Stored data
= = = = = = =

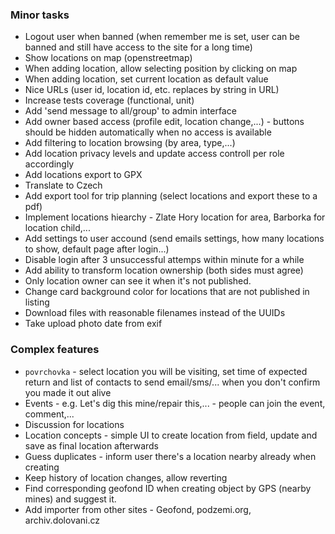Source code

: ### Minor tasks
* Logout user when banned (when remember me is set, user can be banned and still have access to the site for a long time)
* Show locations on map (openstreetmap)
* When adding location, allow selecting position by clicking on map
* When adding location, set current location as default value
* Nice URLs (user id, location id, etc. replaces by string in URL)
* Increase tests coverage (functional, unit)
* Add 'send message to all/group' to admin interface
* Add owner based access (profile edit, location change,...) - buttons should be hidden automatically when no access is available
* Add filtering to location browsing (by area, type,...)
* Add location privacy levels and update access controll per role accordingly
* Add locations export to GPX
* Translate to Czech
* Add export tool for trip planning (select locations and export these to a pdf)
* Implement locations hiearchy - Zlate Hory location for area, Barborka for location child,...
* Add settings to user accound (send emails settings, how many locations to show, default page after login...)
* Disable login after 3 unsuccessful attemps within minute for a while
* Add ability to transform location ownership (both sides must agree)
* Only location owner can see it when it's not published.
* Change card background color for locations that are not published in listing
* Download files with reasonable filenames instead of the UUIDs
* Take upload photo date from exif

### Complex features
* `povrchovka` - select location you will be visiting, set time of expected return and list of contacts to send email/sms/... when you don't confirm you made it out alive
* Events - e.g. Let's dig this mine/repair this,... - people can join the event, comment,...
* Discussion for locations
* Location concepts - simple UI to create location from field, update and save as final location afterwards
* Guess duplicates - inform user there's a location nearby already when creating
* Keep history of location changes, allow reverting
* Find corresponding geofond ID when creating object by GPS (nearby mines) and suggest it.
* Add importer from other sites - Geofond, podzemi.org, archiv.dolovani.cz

= = = = = = =

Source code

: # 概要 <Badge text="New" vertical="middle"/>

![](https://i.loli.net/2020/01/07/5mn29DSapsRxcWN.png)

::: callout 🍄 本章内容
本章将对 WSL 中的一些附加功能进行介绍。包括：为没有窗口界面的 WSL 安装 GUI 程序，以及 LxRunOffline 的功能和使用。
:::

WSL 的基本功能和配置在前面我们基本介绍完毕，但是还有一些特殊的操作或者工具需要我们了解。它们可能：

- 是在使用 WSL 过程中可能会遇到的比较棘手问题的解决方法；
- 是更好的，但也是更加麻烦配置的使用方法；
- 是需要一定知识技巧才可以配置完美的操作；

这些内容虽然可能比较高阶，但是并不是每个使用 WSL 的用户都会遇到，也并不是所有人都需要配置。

= = = = = = =

• [Activity] From the entries above, print the lines beginning at the one with "本章将对 WSL 中的一些附加功能进行介绍。包括：为没有窗口界面的" and stopping after the one with "这些内容虽然可能比较高阶，但是并不是每个使用 WSL 的用户都会遇到，也并不是所有人都需要配置。", exactly as written and with nothing else.

• [Output for this exercise]
本章将对 WSL 中的一些附加功能进行介绍。包括：为没有窗口界面的 WSL 安装 GUI 程序，以及 LxRunOffline 的功能和使用。
:::

WSL 的基本功能和配置在前面我们基本介绍完毕，但是还有一些特殊的操作或者工具需要我们了解。它们可能：

- 是在使用 WSL 过程中可能会遇到的比较棘手问题的解决方法；
- 是更好的，但也是更加麻烦配置的使用方法；
- 是需要一定知识技巧才可以配置完美的操作；

这些内容虽然可能比较高阶，但是并不是每个使用 WSL 的用户都会遇到，也并不是所有人都需要配置。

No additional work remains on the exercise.